[Saved data entries]
········

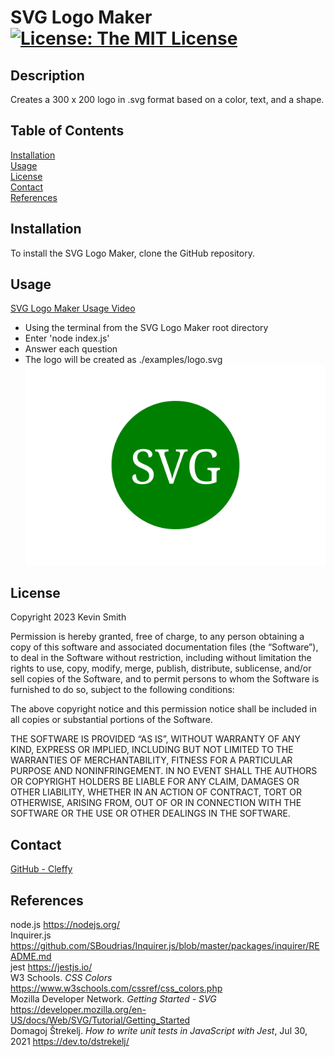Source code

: # SVG Logo Maker [![License: The MIT License](https://img.shields.io/badge/License-MIT-yellow.svg)](https://opensource.org/licenses/MIT)
  ## Description
  Creates a 300 x 200 logo in .svg format based on a color, text, and a shape.  
  ## Table of Contents
  [Installation](#Installation)  
  [Usage](#Usage)  
  [License](#License)  
  [Contact](#Contact)  
  [References](#References)  
  ## <div id="Installation">Installation</div>
  To install the SVG Logo Maker, clone the  GitHub repository.  
  ## <div id="Usage">Usage</div>
  
  [SVG Logo Maker Usage Video](https://www.youtube.com/watch?v=NF50w-B-VHg)
  - Using the terminal from the SVG Logo Maker root directory
  - Enter 'node index.js'
  - Answer each question
  - The logo will be created as ./examples/logo.svg  
  ![Example logo](./examples/logo.svg)
  ## <div id="License">License</div>
  
Copyright 2023 Kevin Smith

Permission is hereby granted, free of charge, to any person obtaining a copy of this software and associated documentation files (the “Software”), to deal in the Software without restriction, including without limitation the rights to use, copy, modify, merge, publish, distribute, sublicense, and/or sell copies of the Software, and to permit persons to whom the Software is furnished to do so, subject to the following conditions:

The above copyright notice and this permission notice shall be included in all copies or substantial portions of the Software.

THE SOFTWARE IS PROVIDED “AS IS”, WITHOUT WARRANTY OF ANY KIND, EXPRESS OR IMPLIED, INCLUDING BUT NOT LIMITED TO THE WARRANTIES OF MERCHANTABILITY, FITNESS FOR A PARTICULAR PURPOSE AND NONINFRINGEMENT. IN NO EVENT SHALL THE AUTHORS OR COPYRIGHT HOLDERS BE LIABLE FOR ANY CLAIM, DAMAGES OR OTHER LIABILITY, WHETHER IN AN ACTION OF CONTRACT, TORT OR OTHERWISE, ARISING FROM, OUT OF OR IN CONNECTION WITH THE SOFTWARE OR THE USE OR OTHER DEALINGS IN THE SOFTWARE.  
  ## <div id="Contact">Contact</div>
  [GitHub - Cleffy](https://github.com/Cleffy/)  
  ## <div id="References">References</div>
  node.js <https://nodejs.org/><br>Inquirer.js <https://github.com/SBoudrias/Inquirer.js/blob/master/packages/inquirer/README.md><br>jest <https://jestjs.io/><br>W3 Schools. *CSS Colors* <https://www.w3schools.com/cssref/css_colors.php><br>Mozilla Developer Network. *Getting Started - SVG* <https://developer.mozilla.org/en-US/docs/Web/SVG/Tutorial/Getting_Started><br>Domagoj Štrekelj. *How to write unit tests in JavaScript with Jest*, Jul 30, 2021 <https://dev.to/dstrekelj/><br>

········

Problem statement: For the entries above, return an exact copy that omits the images.

Response area:
Source code

: # SVG Logo Maker [![License: The MIT License](https://img.shields.io/badge/License-MIT-yellow.svg)](https://opensource.org/licenses/MIT)
  ## Description
  Creates a 300 x 200 logo in .svg format based on a color, text, and a shape.  
  ## Table of Contents
  [Installation](#Installation)  
  [Usage](#Usage)  
  [License](#License)  
  [Contact](#Contact)  
  [References](#References)  
  ## <div id="Installation">Installation</div>
  To install the SVG Logo Maker, clone the  GitHub repository.  
  ## <div id="Usage">Usage</div>
  
  [SVG Logo Maker Usage Video](https://www.youtube.com/watch?v=NF50w-B-VHg)
  - Using the terminal from the SVG Logo Maker root directory
  - Enter 'node index.js'
  - Answer each question
  - The logo will be created as ./examples/logo.svg  
  ![Example logo](./examples/logo.svg)
  ## <div id="License">License</div>
  
Copyright 2023 Kevin Smith

Permission is hereby granted, free of charge, to any person obtaining a copy of this software and associated documentation files (the “Software”), to deal in the Software without restriction, including without limitation the rights to use, copy, modify, merge, publish, distribute, sublicense, and/or sell copies of the Software, and to permit persons to whom the Software is furnished to do so, subject to the following conditions:

The above copyright notice and this permission notice shall be included in all copies or substantial portions of the Software.

THE SOFTWARE IS PROVIDED “AS IS”, WITHOUT WARRANTY OF ANY KIND, EXPRESS OR IMPLIED, INCLUDING BUT NOT LIMITED TO THE WARRANTIES OF MERCHANTABILITY, FITNESS FOR A PARTICULAR PURPOSE AND NONINFRINGEMENT. IN NO EVENT SHALL THE AUTHORS OR COPYRIGHT HOLDERS BE LIABLE FOR ANY CLAIM, DAMAGES OR OTHER LIABILITY, WHETHER IN AN ACTION OF CONTRACT, TORT OR OTHERWISE, ARISING FROM, OUT OF OR IN CONNECTION WITH THE SOFTWARE OR THE USE OR OTHER DEALINGS IN THE SOFTWARE.  
  ## <div id="Contact">Contact</div>
  [GitHub - Cleffy](https://github.com/Cleffy/)  
  ## <div id="References">References</div>
  node.js <https://nodejs.org/><br>Inquirer.js <https://github.com/SBoudrias/Inquirer.js/blob/master/packages/inquirer/README.md><br>jest <https://jestjs.io/><br>W3 Schools. *CSS Colors* <https://www.w3schools.com/cssref/css_colors.php><br>Mozilla Developer Network. *Getting Started - SVG* <https://developer.mozilla.org/en-US/docs/Web/SVG/Tutorial/Getting_Started><br>Domagoj Štrekelj. *How to write unit tests in JavaScript with Jest*, Jul 30, 2021 <https://dev.to/dstrekelj/><br>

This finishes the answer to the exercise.